Design — pinky-ai
Update date : 2026-06-01 08:26
pinky-ai wraps all Snowflake Cortex AI functions behind a single PinkyAI class that adds
semantic caching, model routing, and token compression — the three levers that prevent Layer 4
costs from scaling unbounded with usage.
Placement in the suite
pinky-ai is a standalone package. It requires a Snowpark session for backend="cortex" but
can run without one (backends "ollama", "groq"). It is not part of pinky-snowpark because
AI concerns are orthogonal to Snowpark data transformation helpers.
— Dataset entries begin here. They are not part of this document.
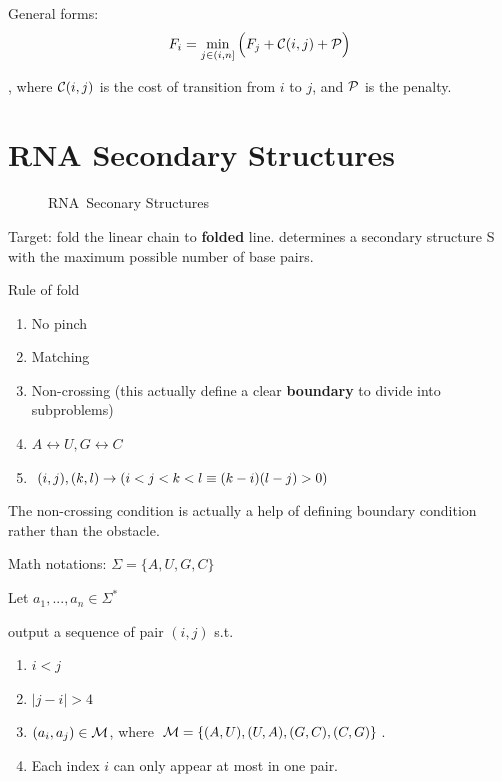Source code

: \documentclass[a4paper]{report}
\theoremstyle{definition}
\begin{document}
General forms:
$$
F_i = \min_{j\in(i,n]}\Big(F_j+\mathcal{C}(i, j)+\mathcal{P}\Big)
$$

, where $\mathcal{C}(i, j)$ is the cost of transition from $i$ to $j$, and $\mathcal{P}$ is the penalty.

\section{RNA Secondary Structures}
\begin{figure}[!htp]
\centering
{}
\caption{RNA\ Seconary Structures}
\label{fig:rna}
\end{figure}

Target: fold the linear chain to \textbf{folded} line. determines a secondary structure S with the maximum possible number of base pairs.

Rule of fold
\begin{enumerate}
\item No pinch
\item Matching
\item Non-crossing (this actually define a clear \textbf{boundary} to divide into subproblems)
\item $A \leftrightarrow U, G \leftrightarrow C$
\item $(i, j), (k,l) \rightarrow (i<j<k<l \equiv (k-i)(l-j)>0)$
\end{enumerate}
The non-crossing condition is actually a help of defining boundary condition rather than the obstacle.

Math notations:
$\Sigma=\{A, U, G, C\}$

Let $a_1, ..., a_n\in \Sigma^*$

output a sequence of pair $(i, j)$ s.t.
\begin{enumerate}
\item $i<j$
\item $|j-i| > 4$
\item $(a_i, a_j)\in \mathcal{M}$, where $\mathcal{M}= \{(A, U), (U, A), (G, C), (C, G)\}$.
\item Each index $i$ can only appear at most in one pair.
\end{enumerate}
\end{document}
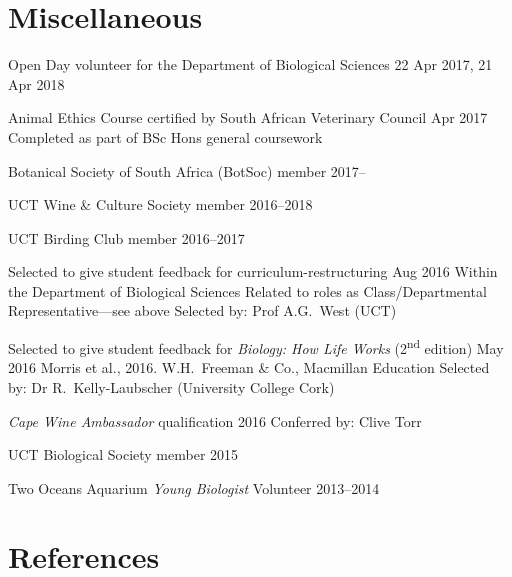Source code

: \documentclass[10pt]{article}
\begin{document}
\clearpage %

\section*{Miscellaneous} %

\begin{hangparas}{2em}{1}

Open Day volunteer for the Department of Biological Sciences
                                                 \hfill 22 Apr 2017, 21 Apr 2018

Animal Ethics Course certified by South African Veterinary Council
                                                          \hfill Apr 2017 \break
Completed as part of BSc Hons general coursework

Botanical Society of South Africa (BotSoc) member                  \hfill 2017--

UCT Wine \& Culture Society member                             \hfill 2016--2018

UCT Birding Club member                                        \hfill 2016--2017

Selected to give student feedback for curriculum-restructuring
                                                          \hfill Aug 2016 \break
Within the Department of Biological Sciences                              \break
Related to roles as Class/Departmental Representative---see above         \break
Selected by: Prof A.G.~West (UCT)

Selected to give student feedback for \textit{Biology: How Life Works}
(2\textsuperscript{nd} edition)                           \hfill May 2016 \break
Morris et al., 2016. W.H.~Freeman \& Co., Macmillan Education             \break
Selected by: Dr R.~Kelly-Laubscher (University College Cork)

\textit{Cape Wine Ambassador} qualification                   \hfill 2016 \break
Conferred by: Clive Torr

UCT Biological Society member                                        \hfill 2015

Two Oceans Aquarium \textit{Young Biologist} Volunteer         \hfill 2013--2014

\hfill

\end{hangparas}

\section*{References} %
\end{document}
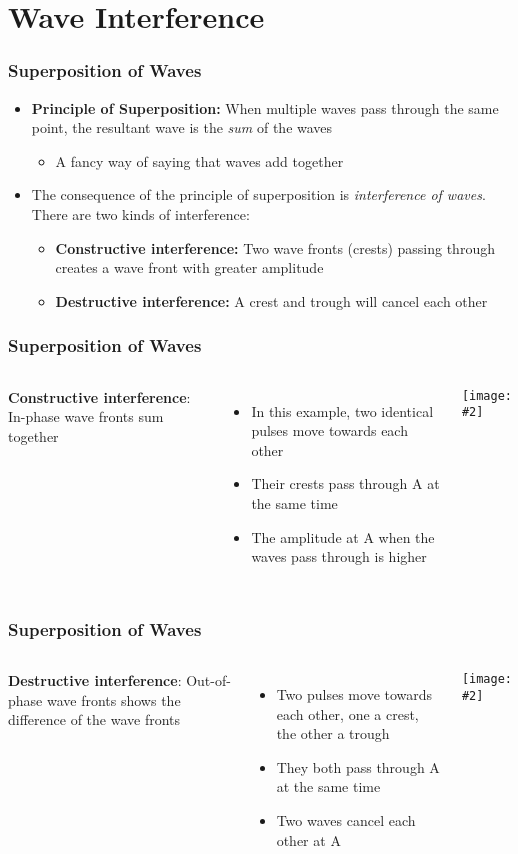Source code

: \documentclass[12pt,aspectratio=169]{beamer}
\newcommand{\pic}[2]{\texttt{[image: \#2]}}
\begin{document}
\section[Interference]{Wave Interference}
\begin{frame}
  \frametitle{Superposition of Waves}
  \begin{itemize}
  \item\textbf{Principle of Superposition:} When multiple waves pass through
    the same point, the resultant wave is the \emph{sum} of the waves
    \begin{itemize}
    \item A fancy way of saying that waves add together
    \end{itemize}
  \item The consequence of the principle of superposition is
    \emph{interference of waves}. There are two kinds of interference:
    \begin{itemize}
    \item\textbf{Constructive interference:} Two wave fronts (crests) passing
      through creates a wave front with greater amplitude
    \item\textbf{Destructive interference:} A crest and trough will cancel
      each other
    \end{itemize}
  \end{itemize}
\end{frame}


\begin{frame}
  \frametitle{Superposition of Waves}
  \begin{columns}
    \textbf{Constructive interference}: In-phase wave fronts sum together
    \begin{itemize}
    \item In this example, two identical pulses move towards each other
    \item Their crests pass through A at the same time
    \item The amplitude at A when the waves pass through is higher 
    \end{itemize}
    
    \pic{1}{constructive.png}
  \end{columns}
\end{frame}

\begin{frame}
  \frametitle{Superposition of Waves}
  \begin{columns}
    \textbf{Destructive interference}: Out-of-phase wave fronts shows the
    difference of the wave fronts
    \begin{itemize}
    \item Two pulses move towards each other, one a crest, the other a trough
    \item They both pass through A at the same time
    \item Two waves cancel each other at A
    \end{itemize}
        
    \pic{1}{destructive.png}
  \end{columns}
\end{frame}
\end{document}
Every feature in this package exists because Cortex does not provide it natively. When Snowflake adds native semantic caching or model routing, the corresponding layer is removed. See the Note in ADR-0001.
Layer 4 cost model
Layer 0-3 → fixed or amortised costs
Layer 4 → variable: × N sessions × N tokens — the only lever that scales unbounded
pinky-ai intercepts Layer 4 with three levers:
| Lever | Mechanism | Estimated saving |
|---|---|---|
| Semantic cache | cosine-similarity on AI_EMBED, threshold 0.92 |
~40% fewer Cortex calls |
| Model router | task_type → cheapest adequate model |
~25% average cost reduction |
| Token compression | summarise oldest 2/3 of history at max_tokens |
~45% input token reduction |
Combined on repetitive workloads: ~75% reduction on Layer 4. Source: 06_pinky_ai design doc.